An error occurred at line: 271 in the jsp file: /jsp/certificates.jsp
The method getCertificateWarning() is undefined for the type CertificateKeystoreConfig
268:
269: Collections.sort(names, new StringComparator(true));
270: boolean shade = true;
271: int warningDays = certConfig.getCertificateWarning();
272: for(String certName : names) {
273: shade = !shade;
274: Certificate tmp = certUtil.getCertificate(certName);


Stacktrace:
org.apache.jasper.compiler.DefaultErrorHandler.javacError(DefaultErrorHandler.java:102)
org.apache.jasper.compiler.ErrorDispatcher.javacError(ErrorDispatcher.java:331)
org.apache.jasper.compiler.JDTCompiler.generateClass(JDTCompiler.java:457)
org.apache.jasper.compiler.Compiler.compile(Compiler.java:378)
org.apache.jasper.compiler.Compiler.compile(Compiler.java:353)
org.apache.jasper.compiler.Compiler.compile(Compiler.java:340)
org.apache.jasper.JspCompilationContext.compile(JspCompilationContext.java:646)
org.apache.jasper.servlet.JspServletWrapper.service(JspServletWrapper.java:357)
org.apache.jasper.servlet.JspServlet.serviceJspFile(JspServlet.java:390)
org.apache.jasper.servlet.JspServlet.service(JspServlet.java:334)
javax.servlet.http.HttpServlet.service(HttpServlet.java:722)

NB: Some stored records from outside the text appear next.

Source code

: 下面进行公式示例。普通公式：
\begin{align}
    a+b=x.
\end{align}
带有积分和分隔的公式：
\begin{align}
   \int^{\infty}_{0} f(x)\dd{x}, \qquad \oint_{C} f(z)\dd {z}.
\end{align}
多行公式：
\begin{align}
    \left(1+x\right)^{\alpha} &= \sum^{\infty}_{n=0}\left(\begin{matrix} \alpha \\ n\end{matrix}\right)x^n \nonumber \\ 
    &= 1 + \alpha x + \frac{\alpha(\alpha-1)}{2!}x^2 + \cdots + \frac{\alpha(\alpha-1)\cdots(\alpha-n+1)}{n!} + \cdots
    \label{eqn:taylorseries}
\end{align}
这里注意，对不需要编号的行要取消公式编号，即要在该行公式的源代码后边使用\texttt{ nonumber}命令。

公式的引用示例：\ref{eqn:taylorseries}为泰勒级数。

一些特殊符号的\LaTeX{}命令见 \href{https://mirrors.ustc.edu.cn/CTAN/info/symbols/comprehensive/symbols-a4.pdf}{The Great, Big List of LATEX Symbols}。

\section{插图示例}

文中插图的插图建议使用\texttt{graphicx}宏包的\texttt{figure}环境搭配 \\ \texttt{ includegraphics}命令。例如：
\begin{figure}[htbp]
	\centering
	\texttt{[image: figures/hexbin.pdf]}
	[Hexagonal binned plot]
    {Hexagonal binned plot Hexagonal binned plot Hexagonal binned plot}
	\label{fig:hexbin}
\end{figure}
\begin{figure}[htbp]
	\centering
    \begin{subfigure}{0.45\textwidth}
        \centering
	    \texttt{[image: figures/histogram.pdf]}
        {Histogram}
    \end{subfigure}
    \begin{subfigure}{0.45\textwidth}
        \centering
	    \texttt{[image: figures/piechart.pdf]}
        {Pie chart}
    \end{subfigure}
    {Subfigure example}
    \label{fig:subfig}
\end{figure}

Did you also update the scertcommon jar?

Hi,

The old scertcommon jar was still on the folder, was able to access certificate after I removed it. My issue now is that I cannot verify the licensing server. it gives the error "License Url is invalid, or server is not up"

Hi Ross,

Will OD still generate an alarm if Certificate is already expired? I was able to configure OD7.2 but no alarm is log in AAEP, we have an expired certificate on the app server for testing

First I would check the runtimeconfig settings to see what the "number of days" is set to. But yes I would expect an already expired cert to cause an alarm. Note this check in only once a day and the certificate needs to be in the certificate store (jks) OD is using. Visually OD will display a message in the runtime config as well at the report. Note for the alarm to be generated at LEAST one call must be initiated.

what are you entering for the url? it should be only http://host:port

Hi Ross,

For the license error, it is an external weblm and I use the detail: https://<ip address>:52233. While for the certificate warning, It set the Number of days to issue warnings and alarms before certficate expires:30 and conducted test call. But No alarm was log in AAEP

What do you see on the runtimeconfig certificates page?

Hi Ross,

I have Attached a screenshot of the certificate page. Also, license is already working, but found this error when I try to validate one of the applications: Cached WebLM URL /WebLM/LicenseServer
The WebLM URL configured in the DD Admin does not match the Cached WebLM URL used by DD applications in the runtime environment. You may need to restart the app server.